(Dataset extract)
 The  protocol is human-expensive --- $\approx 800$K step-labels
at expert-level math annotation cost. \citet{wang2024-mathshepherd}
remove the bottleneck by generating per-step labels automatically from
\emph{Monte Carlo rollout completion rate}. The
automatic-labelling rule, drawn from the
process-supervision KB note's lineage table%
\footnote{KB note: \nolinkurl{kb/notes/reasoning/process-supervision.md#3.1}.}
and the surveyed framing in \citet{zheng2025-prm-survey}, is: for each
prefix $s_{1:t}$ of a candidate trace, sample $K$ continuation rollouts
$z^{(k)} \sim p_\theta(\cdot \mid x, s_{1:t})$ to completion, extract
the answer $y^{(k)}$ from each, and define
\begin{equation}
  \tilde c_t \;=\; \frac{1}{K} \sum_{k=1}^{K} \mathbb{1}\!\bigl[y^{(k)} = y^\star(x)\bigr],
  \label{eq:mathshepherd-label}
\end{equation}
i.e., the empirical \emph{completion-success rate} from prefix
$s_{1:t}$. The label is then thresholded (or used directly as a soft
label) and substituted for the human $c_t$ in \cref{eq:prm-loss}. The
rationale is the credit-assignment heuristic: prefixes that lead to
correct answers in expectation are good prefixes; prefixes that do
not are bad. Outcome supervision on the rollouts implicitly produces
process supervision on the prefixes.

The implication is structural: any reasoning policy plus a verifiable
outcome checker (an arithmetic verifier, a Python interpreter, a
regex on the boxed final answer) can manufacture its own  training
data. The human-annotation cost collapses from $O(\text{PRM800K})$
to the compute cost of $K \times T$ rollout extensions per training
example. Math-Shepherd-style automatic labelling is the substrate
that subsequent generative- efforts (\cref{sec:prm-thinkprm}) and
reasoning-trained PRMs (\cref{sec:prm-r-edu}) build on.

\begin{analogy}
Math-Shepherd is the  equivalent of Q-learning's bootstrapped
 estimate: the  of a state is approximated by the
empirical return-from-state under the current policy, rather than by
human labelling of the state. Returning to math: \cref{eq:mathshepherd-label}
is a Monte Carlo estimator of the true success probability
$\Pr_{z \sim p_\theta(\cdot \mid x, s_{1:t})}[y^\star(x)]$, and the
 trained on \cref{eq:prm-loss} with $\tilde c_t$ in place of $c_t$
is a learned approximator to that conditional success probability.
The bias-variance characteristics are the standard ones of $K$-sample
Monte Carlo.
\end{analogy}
(End Dataset extract)
What is required | Transcribe every entry exactly as it reads.

Exercise response |
 The  protocol is human-expensive --- $\approx 800$K step-labels
at expert-level math annotation cost. \citet{wang2024-mathshepherd}
remove the bottleneck by generating per-step labels automatically from
\emph{Monte Carlo rollout completion rate}. The
automatic-labelling rule, drawn from the
process-supervision KB note's lineage table%
\footnote{KB note: \nolinkurl{kb/notes/reasoning/process-supervision.md#3.1}.}
and the surveyed framing in \citet{zheng2025-prm-survey}, is: for each
prefix $s_{1:t}$ of a candidate trace, sample $K$ continuation rollouts
$z^{(k)} \sim p_\theta(\cdot \mid x, s_{1:t})$ to completion, extract
the answer $y^{(k)}$ from each, and define
\begin{equation}
  \tilde c_t \;=\; \frac{1}{K} \sum_{k=1}^{K} \mathbb{1}\!\bigl[y^{(k)} = y^\star(x)\bigr],
  \label{eq:mathshepherd-label}
\end{equation}
i.e., the empirical \emph{completion-success rate} from prefix
$s_{1:t}$. The label is then thresholded (or used directly as a soft
label) and substituted for the human $c_t$ in \cref{eq:prm-loss}. The
rationale is the credit-assignment heuristic: prefixes that lead to
correct answers in expectation are good prefixes; prefixes that do
not are bad. Outcome supervision on the rollouts implicitly produces
process supervision on the prefixes.

The implication is structural: any reasoning policy plus a verifiable
outcome checker (an arithmetic verifier, a Python interpreter, a
regex on the boxed final answer) can manufacture its own  training
data. The human-annotation cost collapses from $O(\text{PRM800K})$
to the compute cost of $K \times T$ rollout extensions per training
example. Math-Shepherd-style automatic labelling is the substrate
that subsequent generative- efforts (\cref{sec:prm-thinkprm}) and
reasoning-trained PRMs (\cref{sec:prm-r-edu}) build on.

\begin{analogy}
Math-Shepherd is the  equivalent of Q-learning's bootstrapped
 estimate: the  of a state is approximated by the
empirical return-from-state under the current policy, rather than by
human labelling of the state. Returning to math: \cref{eq:mathshepherd-label}
is a Monte Carlo estimator of the true success probability
$\Pr_{z \sim p_\theta(\cdot \mid x, s_{1:t})}[y^\star(x)]$, and the
 trained on \cref{eq:prm-loss} with $\tilde c_t$ in place of $c_t$
is a learned approximator to that conditional success probability.
The bias-variance characteristics are the standard ones of $K$-sample
Monte Carlo.
\end{analogy}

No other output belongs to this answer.